-- EXERCISE DATA --
==*==
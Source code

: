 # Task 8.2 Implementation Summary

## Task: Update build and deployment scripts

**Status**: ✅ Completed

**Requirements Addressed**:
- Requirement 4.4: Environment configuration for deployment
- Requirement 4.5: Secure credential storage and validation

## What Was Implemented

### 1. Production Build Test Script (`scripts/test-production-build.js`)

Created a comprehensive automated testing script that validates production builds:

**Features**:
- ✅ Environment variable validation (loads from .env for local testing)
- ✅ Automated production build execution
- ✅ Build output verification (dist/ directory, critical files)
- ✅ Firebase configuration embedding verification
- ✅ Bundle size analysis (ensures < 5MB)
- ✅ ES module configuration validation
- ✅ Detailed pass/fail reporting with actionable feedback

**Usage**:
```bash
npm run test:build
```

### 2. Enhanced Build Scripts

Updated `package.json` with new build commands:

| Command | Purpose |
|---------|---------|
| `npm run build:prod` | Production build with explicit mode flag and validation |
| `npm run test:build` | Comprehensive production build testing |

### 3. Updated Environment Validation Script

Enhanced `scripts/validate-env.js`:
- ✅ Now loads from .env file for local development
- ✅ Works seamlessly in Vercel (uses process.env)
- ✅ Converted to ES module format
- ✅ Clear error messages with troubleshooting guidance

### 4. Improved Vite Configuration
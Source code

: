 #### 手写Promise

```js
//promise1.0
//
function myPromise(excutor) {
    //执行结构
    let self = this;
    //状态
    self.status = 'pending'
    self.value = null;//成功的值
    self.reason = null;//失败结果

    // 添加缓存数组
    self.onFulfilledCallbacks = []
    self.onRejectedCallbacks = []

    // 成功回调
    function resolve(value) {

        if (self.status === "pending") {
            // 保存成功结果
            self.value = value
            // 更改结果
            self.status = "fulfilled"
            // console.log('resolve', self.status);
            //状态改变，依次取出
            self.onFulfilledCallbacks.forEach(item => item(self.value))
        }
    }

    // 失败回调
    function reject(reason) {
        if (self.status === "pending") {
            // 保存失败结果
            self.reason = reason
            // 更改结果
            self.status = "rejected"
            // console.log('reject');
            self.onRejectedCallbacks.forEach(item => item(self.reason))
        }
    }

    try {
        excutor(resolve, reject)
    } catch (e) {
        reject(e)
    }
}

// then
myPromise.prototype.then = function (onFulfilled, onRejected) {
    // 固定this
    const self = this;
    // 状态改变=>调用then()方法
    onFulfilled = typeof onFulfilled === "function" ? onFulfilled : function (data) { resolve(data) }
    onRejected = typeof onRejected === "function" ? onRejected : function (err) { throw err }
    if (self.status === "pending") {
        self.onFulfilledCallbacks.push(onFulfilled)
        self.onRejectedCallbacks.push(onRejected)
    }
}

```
==*==
-- HOW TO COMPLETE THIS TASK --
Look over the entries above and tally the lines containing the string "item"; the answer is that total only.

-- WRITTEN REPLY --
2